## [WHAT THE TASK ASKS]
The listing below should be printed in full and exactly, apart from its images.

## [PROVIDED MATERIAL]
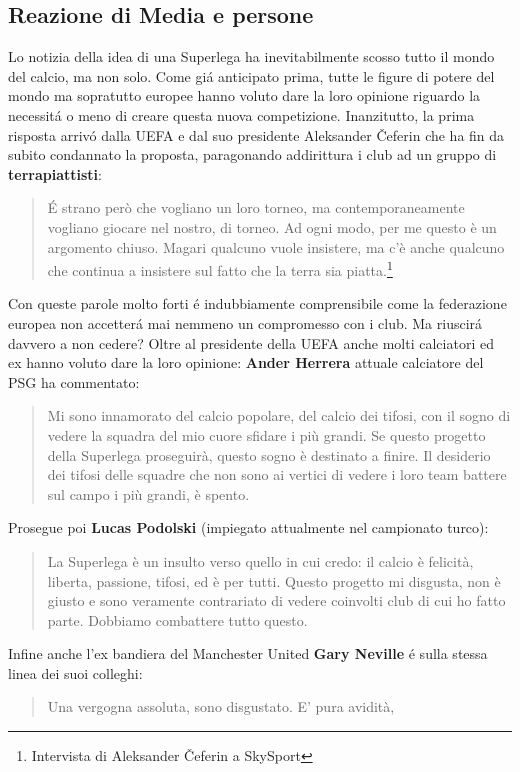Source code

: \documentclass[
    corpo=12pt,
    oneside,
    evenboxes,
    tipotesi=triennale,
    stile=classica,
    oldstyle,
    autoretitolo,
    greek,
]{toptesi}
\begin{document}
\begin{interlinea}{1.5}
\section{Reazione di Media e persone}
Lo notizia della idea di una Superlega ha inevitabilmente scosso tutto il mondo del calcio, ma non solo. Come gi\'a anticipato prima,
tutte le figure di potere del mondo ma sopratutto europee hanno voluto dare la loro opinione riguardo la necessit\'a o meno di creare questa nuova competizione.
Inanzitutto, la prima risposta arriv\'o dalla UEFA e dal suo presidente Aleksander Čeferin che ha fin da subito condannato la proposta, paragonando
addirittura i club ad un gruppo di \textbf{terrapiattisti}: \begin{quote}\small \'E strano però che vogliano un loro torneo, ma contemporaneamente vogliano giocare nel nostro, 
di torneo. Ad ogni modo, per me questo è un argomento chiuso. Magari qualcuno vuole insistere, ma c’è anche qualcuno che continua a insistere sul fatto 
che la terra sia piatta.\footnote{Intervista di Aleksander Čeferin a SkySport}\end{quote} Con queste parole molto forti \'e indubbiamente comprensibile come la federazione europea non accetter\'a mai 
nemmeno un compromesso con i club. Ma riuscir\'a davvero a non cedere?\newline
Oltre al presidente della UEFA anche molti calciatori ed ex hanno voluto dare la loro opinione: \textbf{Ander Herrera} attuale calciatore del PSG ha commentato: 
\begin{quote}\small Mi sono innamorato del calcio popolare, del calcio dei tifosi, con il sogno di vedere la squadra del mio cuore sfidare i più grandi. Se questo progetto 
della Superlega proseguirà, questo sogno è destinato a finire. Il desiderio dei tifosi delle squadre che non sono ai vertici di vedere i loro team battere 
sul campo i più grandi, è spento.\end{quote} Prosegue poi \textbf{Lucas Podolski} (impiegato attualmente nel campionato turco): \begin{quote}\small La Superlega è un insulto verso quello 
in cui credo: il calcio è felicità, liberta, passione, tifosi, ed è per tutti. Questo progetto mi disgusta, non è giusto e sono veramente contrariato di vedere coinvolti 
club di cui ho fatto parte. Dobbiamo combattere tutto questo.\end{quote}
Infine anche l'ex bandiera del Manchester United \textbf{Gary Neville} \'e sulla \linebreak stessa linea dei suoi colleghi: \begin{quote}\small Una vergogna assoluta, sono disgustato. E' pura avidità,

\end{quote}
\end{interlinea}
\end{document}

## [EXERCISE ANSWER]
Source code

: \documentclass[
    corpo=12pt,
    oneside,
    evenboxes,
    tipotesi=triennale,
    stile=classica,
    oldstyle,
    autoretitolo,
    greek,
]{toptesi}
\begin{document}
\begin{interlinea}{1.5}
\section{Reazione di Media e persone}
Lo notizia della idea di una Superlega ha inevitabilmente scosso tutto il mondo del calcio, ma non solo. Come gi\'a anticipato prima,
tutte le figure di potere del mondo ma sopratutto europee hanno voluto dare la loro opinione riguardo la necessit\'a o meno di creare questa nuova competizione.
Inanzitutto, la prima risposta arriv\'o dalla UEFA e dal suo presidente Aleksander Čeferin che ha fin da subito condannato la proposta, paragonando
addirittura i club ad un gruppo di \textbf{terrapiattisti}: \begin{quote}\small \'E strano però che vogliano un loro torneo, ma contemporaneamente vogliano giocare nel nostro, 
di torneo. Ad ogni modo, per me questo è un argomento chiuso. Magari qualcuno vuole insistere, ma c’è anche qualcuno che continua a insistere sul fatto 
che la terra sia piatta.\footnote{Intervista di Aleksander Čeferin a SkySport}\end{quote} Con queste parole molto forti \'e indubbiamente comprensibile come la federazione europea non accetter\'a mai 
nemmeno un compromesso con i club. Ma riuscir\'a davvero a non cedere?\newline
Oltre al presidente della UEFA anche molti calciatori ed ex hanno voluto dare la loro opinione: \textbf{Ander Herrera} attuale calciatore del PSG ha commentato: 
\begin{quote}\small Mi sono innamorato del calcio popolare, del calcio dei tifosi, con il sogno di vedere la squadra del mio cuore sfidare i più grandi. Se questo progetto 
della Superlega proseguirà, questo sogno è destinato a finire. Il desiderio dei tifosi delle squadre che non sono ai vertici di vedere i loro team battere 
sul campo i più grandi, è spento.\end{quote} Prosegue poi \textbf{Lucas Podolski} (impiegato attualmente nel campionato turco): \begin{quote}\small La Superlega è un insulto verso quello 
in cui credo: il calcio è felicità, liberta, passione, tifosi, ed è per tutti. Questo progetto mi disgusta, non è giusto e sono veramente contrariato di vedere coinvolti 
club di cui ho fatto parte. Dobbiamo combattere tutto questo.\end{quote}
Infine anche l'ex bandiera del Manchester United \textbf{Gary Neville} \'e sulla \linebreak stessa linea dei suoi colleghi: \begin{quote}\small Una vergogna assoluta, sono disgustato. E' pura avidità,

\end{quote}
\end{interlinea}
\end{document}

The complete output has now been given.